#### [Exercise]
Go through the entries and copy every line that has the string "technologies" in it.

#### [Dataset extract]

----

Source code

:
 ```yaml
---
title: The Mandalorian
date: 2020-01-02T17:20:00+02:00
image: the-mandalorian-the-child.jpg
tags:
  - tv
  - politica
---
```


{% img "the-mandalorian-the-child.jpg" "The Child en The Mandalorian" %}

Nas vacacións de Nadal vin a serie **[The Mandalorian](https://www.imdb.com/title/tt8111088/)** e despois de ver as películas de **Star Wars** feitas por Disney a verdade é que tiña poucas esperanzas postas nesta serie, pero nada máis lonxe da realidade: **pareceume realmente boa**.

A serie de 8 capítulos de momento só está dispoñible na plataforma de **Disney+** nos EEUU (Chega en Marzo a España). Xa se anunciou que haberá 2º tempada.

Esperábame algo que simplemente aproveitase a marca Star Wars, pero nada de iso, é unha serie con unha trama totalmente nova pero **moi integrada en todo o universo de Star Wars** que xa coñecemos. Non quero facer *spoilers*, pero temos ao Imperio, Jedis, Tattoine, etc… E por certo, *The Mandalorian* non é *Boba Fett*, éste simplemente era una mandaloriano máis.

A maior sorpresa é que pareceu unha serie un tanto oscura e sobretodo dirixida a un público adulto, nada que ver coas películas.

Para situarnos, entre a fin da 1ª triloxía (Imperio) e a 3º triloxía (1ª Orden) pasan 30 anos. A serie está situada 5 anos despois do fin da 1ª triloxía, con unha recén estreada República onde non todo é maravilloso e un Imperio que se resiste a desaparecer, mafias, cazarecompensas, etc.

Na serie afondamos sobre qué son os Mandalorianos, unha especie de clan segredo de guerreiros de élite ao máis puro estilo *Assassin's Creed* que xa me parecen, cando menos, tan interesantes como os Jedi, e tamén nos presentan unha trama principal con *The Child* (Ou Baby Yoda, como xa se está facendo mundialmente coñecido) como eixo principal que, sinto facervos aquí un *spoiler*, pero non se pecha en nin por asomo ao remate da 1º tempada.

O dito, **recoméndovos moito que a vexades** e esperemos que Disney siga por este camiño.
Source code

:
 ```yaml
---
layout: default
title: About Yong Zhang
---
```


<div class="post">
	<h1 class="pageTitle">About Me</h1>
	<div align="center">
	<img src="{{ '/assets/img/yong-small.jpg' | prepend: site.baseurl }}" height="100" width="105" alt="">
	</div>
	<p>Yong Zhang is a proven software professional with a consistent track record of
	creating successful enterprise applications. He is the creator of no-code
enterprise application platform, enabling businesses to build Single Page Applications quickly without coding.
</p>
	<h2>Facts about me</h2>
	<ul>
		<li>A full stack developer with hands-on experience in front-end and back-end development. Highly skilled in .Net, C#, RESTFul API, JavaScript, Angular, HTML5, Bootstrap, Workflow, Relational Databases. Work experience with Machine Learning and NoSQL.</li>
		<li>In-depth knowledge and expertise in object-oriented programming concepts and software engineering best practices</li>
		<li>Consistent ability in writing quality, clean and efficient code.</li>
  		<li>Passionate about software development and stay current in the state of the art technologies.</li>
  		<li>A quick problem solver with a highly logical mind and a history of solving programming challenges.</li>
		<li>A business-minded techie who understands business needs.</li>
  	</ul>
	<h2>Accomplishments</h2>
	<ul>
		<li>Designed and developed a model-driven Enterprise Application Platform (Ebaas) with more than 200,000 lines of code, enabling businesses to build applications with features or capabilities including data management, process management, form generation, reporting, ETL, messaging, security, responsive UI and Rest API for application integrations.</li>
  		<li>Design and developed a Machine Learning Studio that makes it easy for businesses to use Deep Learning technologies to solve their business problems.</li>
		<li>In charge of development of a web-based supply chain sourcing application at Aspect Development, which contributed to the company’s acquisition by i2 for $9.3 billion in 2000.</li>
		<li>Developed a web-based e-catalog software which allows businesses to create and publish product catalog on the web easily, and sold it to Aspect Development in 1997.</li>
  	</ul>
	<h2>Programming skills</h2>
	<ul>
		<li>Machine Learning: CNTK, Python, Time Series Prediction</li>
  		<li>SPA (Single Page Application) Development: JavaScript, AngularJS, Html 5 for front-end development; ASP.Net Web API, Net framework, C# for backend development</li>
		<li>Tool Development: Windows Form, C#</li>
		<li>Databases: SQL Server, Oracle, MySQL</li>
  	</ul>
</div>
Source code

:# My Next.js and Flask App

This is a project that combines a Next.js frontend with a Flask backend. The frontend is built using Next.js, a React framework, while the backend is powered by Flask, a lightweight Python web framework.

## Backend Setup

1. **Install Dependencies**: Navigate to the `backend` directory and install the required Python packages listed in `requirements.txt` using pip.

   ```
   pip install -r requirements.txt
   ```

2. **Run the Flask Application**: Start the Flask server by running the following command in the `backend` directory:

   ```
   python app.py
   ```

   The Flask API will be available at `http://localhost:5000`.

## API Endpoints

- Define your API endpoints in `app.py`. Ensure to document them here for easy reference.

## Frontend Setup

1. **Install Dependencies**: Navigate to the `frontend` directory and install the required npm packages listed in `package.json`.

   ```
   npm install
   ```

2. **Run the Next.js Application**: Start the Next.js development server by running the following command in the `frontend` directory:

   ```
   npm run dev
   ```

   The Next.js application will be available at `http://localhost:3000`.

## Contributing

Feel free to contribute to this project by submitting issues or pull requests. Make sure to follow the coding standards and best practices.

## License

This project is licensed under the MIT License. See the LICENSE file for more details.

----

#### [Finished task]
  		<li>Passionate about software development and stay current in the state of the art technologies.</li>
  		<li>Design and developed a Machine Learning Studio that makes it easy for businesses to use Deep Learning technologies to solve their business problems.</li>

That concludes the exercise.